If this isn’t complicated enough, consider the Cambridge University Press edition, below. Note the following things: the name of the editor, the ISBN number, the fact that it is 622 pages long (the Norton Critical edition is 423 pages) and the whopping big price tag. The description doesn’t go into as much detail as the Norton edition. So which one is better, truer to the original, with better notes and annotations and essays? The page count and the price tag on the Cambridge edition might influence you. Your Aunt Ruth’s birthday is coming up. She is a Janite of the first order and she would want everything there is to know, so you spring for the expensive version.

CUP Edition

CUP Edition

Amazon

Amazon

Or you try to. Because this is where the real problems start, when you toddle off to Amazon to find a copy of the expensive CUP edition. It comes up without a hitch (as seen here), same cover, same title, same editor. And look at the huge discount…. even better, on Amazon Marketplace there are other copies for sale, for less than twenty bucks, even.

Remember that old chestnut about things too good to be true?

pricesHave a closer look at the pricing information.  What should jump out at you is that there’s a kindle edition. Really? A kindle edition of the 600+ page Cambridge University Press version, for less than a dollar?

The confusion stems from Amazon’s misleading layout. They show you prices not just for the CUP edition,  but for all editions.  The Norton editions, Penguin, and every crappy edition ever put out by Barnes & Noble (Get five classic novels for ten bucks!). You don’t realize this, and money is money, and who are you to turn down a deal? You order a copy that’s priced at $25 and sit back to wait.

Now, if you took the time to follow the links you’d see that what you just ordered is not the CUP edition you wanted. But probably you didn’t take the time — why would you? So when the package comes you are not going to be happy. I would like to tell you that the bad news ends here, but there’s another wrinkle, one you wouldn’t find out about it until too late — unless you read through the reviews before you ordered.

A very kind reviewer (who calls him/herself Kiwi) went to the trouble to explain why you have to be careful ordering this book, even if you order the full priced version from up top. You can read the whole review here, but here’s the abbreviated version:

Check the Publisher carefully before you place your order because….,

One of the versions listed is published by “General Books LLC.” Another reader complained about the tiny and almost unreadable font – you probably bought the version published by General Books LLC – and here’s the reason.General Books LLC is an imprint of VDM Publishing, (google them and take a look at the Wikipedia article on them) and they specialise in publishing books that are free of copyright without doing any editing or quality control. […]

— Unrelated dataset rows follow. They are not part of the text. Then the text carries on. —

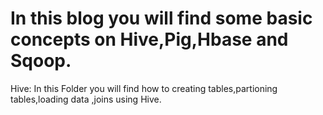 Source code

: # In this blog you will find some basic concepts on Hive,Pig,Hbase and Sqoop.

Hive:
In this Folder you will find how to creating tables,partioning tables,loading data ,joins using Hive.
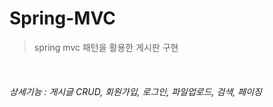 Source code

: # Spring-MVC 
> spring mvc 패턴을 활용한 게시판 구현

<br/>

###### 상세기능 : 게시글 CRUD, 회원가입, 로그인, 파일업로드, 검색, 페이징
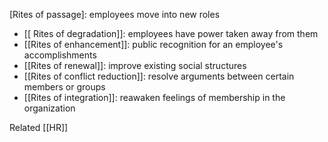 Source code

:    [Rites of passage]: employees move into new roles
-  [[ Rites of degradation]]: employees have power taken away from them
-   [[Rites of enhancement]]: public recognition for an employee's accomplishments
-   [[Rites of renewal]]: improve existing social structures
-   [[Rites of conflict reduction]]: resolve arguments between certain members or groups
-   [[Rites of integration]]: reawaken feelings of membership in the organization

Related [[HR]]  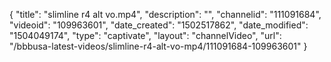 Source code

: {
    "title": "slimline r4 alt vo.mp4",
    "description": "",
    "channelid": "111091684",
    "videoid": "109963601",
    "date_created": "1502517862",
    "date_modified": "1504049174",
    "type": "captivate",
    "layout": "channelVideo",
    "url": "\/bbbusa-latest-videos\/slimline-r4-alt-vo-mp4\/111091684-109963601"
} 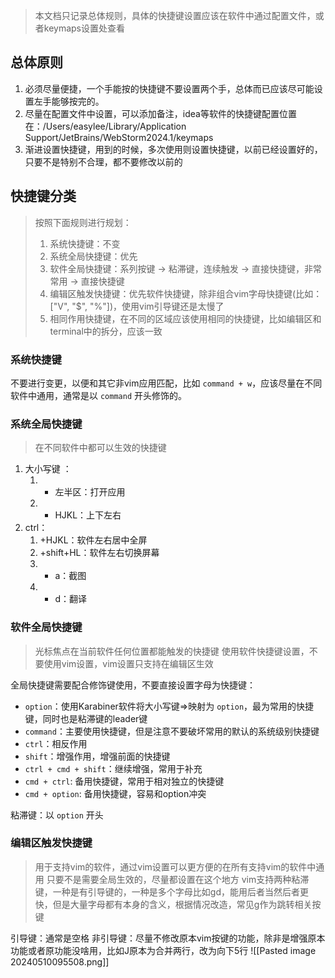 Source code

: > 本文档只记录总体规则，具体的快捷键设置应该在软件中通过配置文件，或者keymaps设置处查看
## 总体原则
1. 必须尽量便捷，一个手能按的快捷键不要设置两个手，总体而已应该尽可能设置左手能够按完的。
2. 尽量在配置文件中设置，可以添加备注，idea等软件的快捷键配置位置在：/Users/easylee/Library/Application Support/JetBrains/WebStorm2024.1/keymaps
3. 渐进设置快捷键，用到的时候，多次使用则设置快捷键，以前已经设置好的，只要不是特别不合理，都不要修改以前的
## 快捷键分类
> 按照下面规则进行规划：
> 1. 系统快捷键：不变
> 2. 系统全局快捷键：优先
> 3. 软件全局快捷键：系列按键 -> 粘滞键，连续触发 -> 直接快捷键，非常常用 -> 直接快捷键
> 4. 编辑区触发快捷键：优先软件快捷键，除非组合vim字母快捷键(比如：["V", "$", "%"])，使用vim引导键还是太慢了
> 5. 相同作用快捷键，在不同的区域应该使用相同的快捷键，比如编辑区和terminal中的拆分，应该一致
### 系统快捷键
不要进行变更，以便和其它非vim应用匹配，比如 `command + w`，应该尽量在不同软件中通用，通常是以 `command` 开头修饰的。
### 系统全局快捷键
> 在不同软件中都可以生效的快捷键

1. 大小写键 ：
	1. + 左半区：打开应用
	2. + HJKL：上下左右
2. ctrl：
	1. +HJKL：软件左右居中全屏
	2. +shift+HL：软件左右切换屏幕
	3. + a：截图
	4. + d：翻译
### 软件全局快捷键
> 光标焦点在当前软件任何位置都能触发的快捷键
> 使用软件快捷键设置，不要使用vim设置，vim设置只支持在编辑区生效

全局快捷键需要配合修饰键使用，不要直接设置字母为快捷键：
- `option`：使用Karabiner软件将大小写键=>映射为 `option`，最为常用的快捷键，同时也是粘滞键的leader键
- `command`：主要使用快捷键，但是注意不要破坏常用的默认的系统级别快捷键
- `ctrl`：相反作用
- `shift`：增强作用，增强前面的快捷键
- `ctrl + cmd + shift`：继续增强，常用于补充
- `cmd + ctrl`: 备用快捷键，常用于相对独立的快捷键
- `cmd + option`: 备用快捷键，容易和option冲突

粘滞键：以 `option` 开头
### 编辑区触发快捷键
> 用于支持vim的软件，通过vim设置可以更方便的在所有支持vim的软件中通用
> 只要不是需要全局生效的，尽量都设置在这个地方
> vim支持两种粘滞键，一种是有引导键的，一种是多个字母比如gd，能用后者当然后者更快，但是大量字母都有本身的含义，根据情况改造，常见g作为跳转相关按键

引导键：通常是空格
非引导键：尽量不修改原本vim按键的功能，除非是增强原本功能或者原功能没啥用，比如J原本为合并两行，改为向下5行
![[Pasted image 20240510095508.png]] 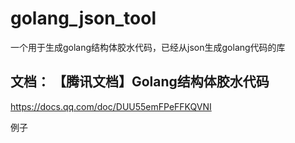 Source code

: # golang_json_tool
一个用于生成golang结构体胶水代码，已经从json生成golang代码的库

## 文档： 【腾讯文档】Golang结构体胶水代码
https://docs.qq.com/doc/DUU55emFPeFFKQVNI

例子

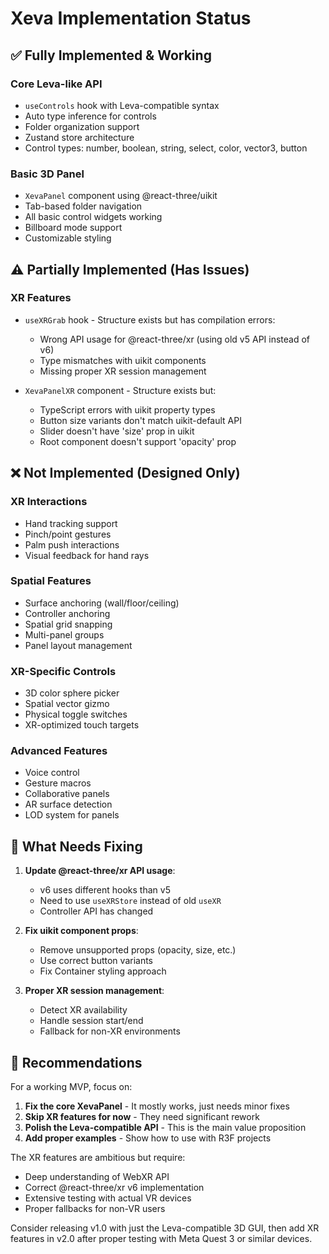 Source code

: # Xeva Implementation Status

## ✅ Fully Implemented & Working

### Core Leva-like API
- `useControls` hook with Leva-compatible syntax
- Auto type inference for controls
- Folder organization support
- Zustand store architecture
- Control types: number, boolean, string, select, color, vector3, button

### Basic 3D Panel
- `XevaPanel` component using @react-three/uikit
- Tab-based folder navigation
- All basic control widgets working
- Billboard mode support
- Customizable styling

## ⚠️ Partially Implemented (Has Issues)

### XR Features
- `useXRGrab` hook - Structure exists but has compilation errors:
  - Wrong API usage for @react-three/xr (using old v5 API instead of v6)
  - Type mismatches with uikit components
  - Missing proper XR session management

- `XevaPanelXR` component - Structure exists but:
  - TypeScript errors with uikit property types
  - Button size variants don't match uikit-default API
  - Slider doesn't have 'size' prop in uikit
  - Root component doesn't support 'opacity' prop

## ❌ Not Implemented (Designed Only)

### XR Interactions
- Hand tracking support
- Pinch/point gestures
- Palm push interactions
- Visual feedback for hand rays

### Spatial Features
- Surface anchoring (wall/floor/ceiling)
- Controller anchoring
- Spatial grid snapping
- Multi-panel groups
- Panel layout management

### XR-Specific Controls
- 3D color sphere picker
- Spatial vector gizmo
- Physical toggle switches
- XR-optimized touch targets

### Advanced Features
- Voice control
- Gesture macros
- Collaborative panels
- AR surface detection
- LOD system for panels

## 🔧 What Needs Fixing

1. **Update @react-three/xr API usage**:
   - v6 uses different hooks than v5
   - Need to use `useXRStore` instead of old `useXR`
   - Controller API has changed

2. **Fix uikit component props**:
   - Remove unsupported props (opacity, size, etc.)
   - Use correct button variants
   - Fix Container styling approach

3. **Proper XR session management**:
   - Detect XR availability
   - Handle session start/end
   - Fallback for non-XR environments

## 📝 Recommendations

For a working MVP, focus on:

1. **Fix the core XevaPanel** - It mostly works, just needs minor fixes
2. **Skip XR features for now** - They need significant rework
3. **Polish the Leva-compatible API** - This is the main value proposition
4. **Add proper examples** - Show how to use with R3F projects

The XR features are ambitious but require:
- Deep understanding of WebXR API
- Correct @react-three/xr v6 implementation
- Extensive testing with actual VR devices
- Proper fallbacks for non-VR users

Consider releasing v1.0 with just the Leva-compatible 3D GUI, then add XR features in v2.0 after proper testing with Meta Quest 3 or similar devices. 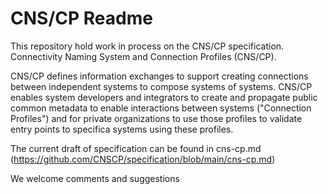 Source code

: # CNS/CP Readme

This repository hold work in process on the CNS/CP specification. Connectivity Naming System and Connection Profiles (CNS/CP).

CNS/CP defines information exchanges to support creating connections between independent systems to compose systems of systems. CNS/CP enables system developers and integrators to create and propagate public common metadata to enable interactions between systems ("Connection Profiles") and for private organizations to use those profiles to validate entry points to specifica systems using these profiles.

The current draft of specification can be found in cns-cp.md (https://github.com/CNSCP/specification/blob/main/cns-cp.md)

We welcome comments and suggestions
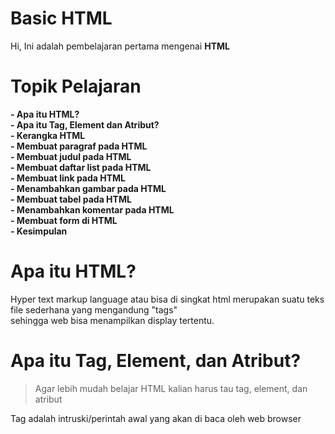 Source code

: # Basic HTML
Hi, Ini adalah pembelajaran pertama mengenai <b>HTML</b>

# Topik Pelajaran
<b>- Apa itu HTML? </b>
<br>
<b>- Apa itu Tag, Element dan Atribut?</b>
<br>
<b>- Kerangka HTML </b>
<br>
<b>- Membuat paragraf pada HTML </b>
<br>
<b>- Membuat judul pada HTML </b>
<br>
<b>- Membuat daftar list pada HTML </b>
<br>
<b>- Membuat link pada HTML </b>
<br>
<b>- Menambahkan gambar pada HTML </b>
<br>
<b>- Membuat tabel pada HTML </b>
<br>
<b>- Menambahkan komentar pada HTML </b>
<br>
<b>- Membuat form di HTML </b>
<br>
<b>- Kesimpulan </b>
<br>

# Apa itu HTML?
<p> Hyper text markup language atau bisa di singkat html merupakan suatu teks file sederhana yang mengandung "tags"<br>
  sehingga web bisa menampilkan display tertentu.</p>
  
# Apa itu Tag, Element, dan Atribut?
> Agar lebih mudah belajar HTML kalian harus tau tag, element, dan atribut
<p> Tag adalah intruski/perintah awal yang akan di baca oleh web browser</p>

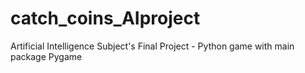 # catch_coins_AIproject
Artificial Intelligence Subject's Final Project - Python game with main package Pygame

So what you’re getting if you buy the version published by General Books LLC is a scanned in, unedited, low quality […] unindexed / No table of contents book at a higher price than many of the good quality imprints available. Basically, VDM Publishing is flooding Amazon with these low quality prints (450,000 of them are listed now) publisher.

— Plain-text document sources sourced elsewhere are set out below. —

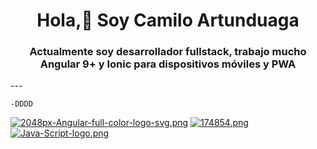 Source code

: <div id="header" align="center">
    <h1 align="center">Hola,👋 Soy Camilo Artunduaga</h1>
    <h3 align="center">Actualmente soy desarrollador fullstack, trabajo mucho Angular 9+ y Ionic para dispositivos móviles y PWA</h3>
</div>
---

    -DDDD


[![2048px-Angular-full-color-logo-svg.png](https://i.postimg.cc/fTDpDBL7/2048px-Angular-full-color-logo-svg.png)](https://postimg.cc/z320kwT3) [![174854.png](https://i.postimg.cc/wjJwNN7x/174854.png)](https://postimg.cc/0zkGRbYh) [![Java-Script-logo.png](https://i.postimg.cc/5N8zqSqr/Java-Script-logo.png)](https://postimg.cc/9rFzcTkP)
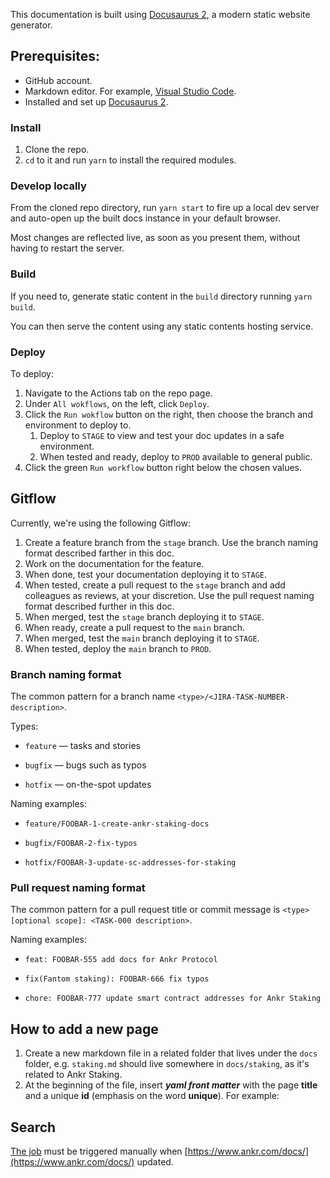 This documentation is built using [Docusaurus 2](https://docusaurus.io/), a modern static website generator.

## Prerequisites:

* GitHub account. 
* Markdown editor. For example, [Visual Studio Code](https://code.visualstudio.com/download).
* Installed and set up [Docusaurus 2](https://docusaurus.io/).

### Install

1. Clone the repo.
2. `cd` to it and run `yarn` to install the required modules. 

### Develop locally

From the cloned repo directory, run `yarn start` to fire up a local dev server and auto-open up the built docs instance in your default browser.

Most changes are reflected live, as soon as you present them, without having to restart the server.

### Build

If you need to, generate static content in the `build` directory running `yarn build`. 

You can then serve the content using any static contents hosting service.

### Deploy

To deploy:
1. Navigate to the Actions tab on the repo page.
2. Under `All wokflows`, on the left, click `Deploy`.
3. Click the `Run wokflow` button on the right, then choose the branch and environment to deploy to.
   1. Deploy to `STAGE` to view and test your doc updates in a safe environment.
   2. When tested and ready, deploy to `PROD` available to general public. 
4. Click the green `Run workflow` button right below the chosen values.

## Gitflow

Currently, we're using the following Gitflow:

1. Create a feature branch from the `stage` branch. Use the branch naming format described farther in this doc.
2. Work on the documentation for the feature.
3. When done, test your documentation deploying it to `STAGE`.
4. When tested, create a pull request to the `stage` branch and add colleagues as reviews, at your discretion. Use the pull request naming format described further in this doc.
5. When merged, test the `stage` branch deploying it to `STAGE`.
6. When ready, create a pull request to the `main` branch.
7. When merged, test the `main` branch deploying it to `STAGE`.
8. When tested, deploy the `main` branch to `PROD`.

### Branch naming format 

The common pattern for a branch name `<type>/<JIRA-TASK-NUMBER-description>`.

Types: 

* `feature` — tasks and stories

* `bugfix` — bugs such as typos

* `hotfix` — on-the-spot updates

Naming examples:

* `feature/FOOBAR-1-create-ankr-staking-docs`

* `bugfix/FOOBAR-2-fix-typos`

* `hotfix/FOOBAR-3-update-sc-addresses-for-staking`

### Pull request naming format

The common pattern for a pull request title or commit message is `<type>[optional scope]: <TASK-000 description>`.

Naming examples:

* `feat: FOOBAR-555 add docs for Ankr Protocol`

* `fix(Fantom staking): FOOBAR-666 fix typos`

* `chore: FOOBAR-777 update smart contract addresses for Ankr Staking`

## How to add a new page

1. Create a new markdown file in a related folder that lives under the `docs` folder, e.g. `staking.md` should live somewhere in `docs/staking`, as it's related to Ankr Staking.
2. At the beginning of the file, insert ***yaml front matter*** with the page **title** and a unique **id** (emphasis on the word **unique**). For example:

## Search

[The job](https://github.com/Ankr-network/ankr-docs/actions/workflows/scrape.yml) must be triggered manually when [https://www.ankr.com/docs/](https://www.ankr.com/docs/) updated.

and, unfortunately, many of them have the reviews associated with better quality imprints associated with them. The product description is insufficient for the buyer that’s not aware of thisTotally unethical marketing.

‘Buyer beware’ doesn’t really say it strongly enough.

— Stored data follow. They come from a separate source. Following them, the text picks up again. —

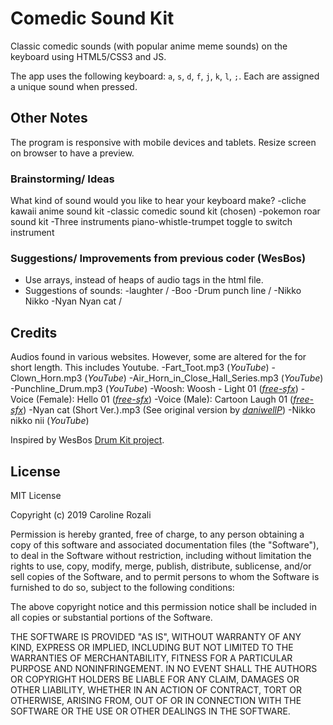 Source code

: # Comedic Sound Kit
Classic comedic sounds (with popular anime meme sounds) on the keyboard using HTML5/CSS3 and JS.

The app uses the following keyboard: `a`, `s`, `d`, `f`, `j`, `k`, `l`, `;`. Each are assigned a unique sound when pressed.

## Other Notes

The program is responsive with mobile devices and tablets. Resize screen on browser to have a preview.

### Brainstorming/ Ideas
What kind of sound would you like to hear your keyboard make?
-cliche kawaii anime sound kit
-classic comedic sound kit (chosen)
-pokemon roar sound kit
-Three instruments piano-whistle-trumpet toggle to switch instrument

### Suggestions/ Improvements from previous coder (WesBos)
* Use arrays, instead of heaps of audio tags in the html file.
* Suggestions of sounds:
-laughter /
-Boo
-Drum punch line /
-Nikko Nikko
-Nyan Nyan cat /

## Credits
Audios found in various websites. However, some are altered for the for short length. This includes Youtube.
-Fart_Toot.mp3 (_YouTube_)
-Clown_Horn.mp3 (_YouTube_)
-Air_Horn_in_Close_Hall_Series.mp3 (_YouTube_)
-Punchline_Drum.mp3 (_YouTube_)
-Woosh: Woosh - Light 01 (_[free-sfx](https://arnofaure.github.io/free-sfx/)_)
-Voice (Female): Hello 01 (_[free-sfx](https://arnofaure.github.io/free-sfx/)_)
-Voice (Male): Cartoon Laugh 01 (_[free-sfx](https://arnofaure.github.io/free-sfx/)_)
-Nyan cat (Short Ver.).mp3 (See original version by [_daniwellP_](https://en.wikipedia.org/wiki/File:Nyan_cat.ogg))
-Nikko nikko nii (_YouTube_)

Inspired by WesBos [Drum Kit project](https://youtu.be/VuN8qwZoego).

## License
MIT License

Copyright (c) 2019 Caroline Rozali

Permission is hereby granted, free of charge, to any person obtaining a copy of this software and associated documentation files (the "Software"), to deal in the Software without restriction, including without limitation the rights to use, copy, modify, merge, publish, distribute, sublicense, and/or sell copies of the Software, and to permit persons to whom the Software is furnished to do so, subject to the following conditions:

The above copyright notice and this permission notice shall be included in all copies or substantial portions of the Software.

THE SOFTWARE IS PROVIDED "AS IS", WITHOUT WARRANTY OF ANY KIND, EXPRESS OR IMPLIED, INCLUDING BUT NOT LIMITED TO THE WARRANTIES OF MERCHANTABILITY, FITNESS FOR A PARTICULAR PURPOSE AND NONINFRINGEMENT. IN NO EVENT SHALL THE AUTHORS OR COPYRIGHT HOLDERS BE LIABLE FOR ANY CLAIM, DAMAGES OR OTHER LIABILITY, WHETHER IN AN ACTION OF CONTRACT, TORT OR OTHERWISE, ARISING FROM, OUT OF OR IN CONNECTION WITH THE SOFTWARE OR THE USE OR OTHER DEALINGS IN THE SOFTWARE.
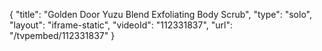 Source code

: {
    "title": "Golden Door Yuzu Blend Exfoliating Body Scrub",
    "type": "solo",
    "layout": "iframe-static",
    "videoId": "112331837",
    "url": "\/tvpembed\/112331837"
} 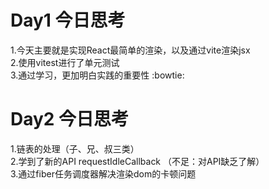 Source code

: # Day1 今日思考
1.今天主要就是实现React最简单的渲染，以及通过vite渲染jsx  
2.使用vitest进行了单元测试  
3.通过学习，更加明白实践的重要性 :bowtie:

# Day2 今日思考
1.链表的处理（子、兄、叔三类）  
2.学到了新的API requestIdleCallback （不足：对API缺乏了解）  
3.通过fiber任务调度器解决渲染dom的卡顿问题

There are book sites that do an excellent job of distinguishing between editions. LibraryThing really works hard on this, but they don’t sell books; and they aren’t worried about a profit. They are concerned with compiling the best, most complete information, book by book, for people who care a lot about books.

Where do ebooks fit into this whole picture? I’ll tackle that question sometime soon.

I’ve been working on this post on and off for a long time, and finally decided to post it today. I finished the corporate taxes, and this is my reward. Really. It’s the INTJ in me, I can’t help it.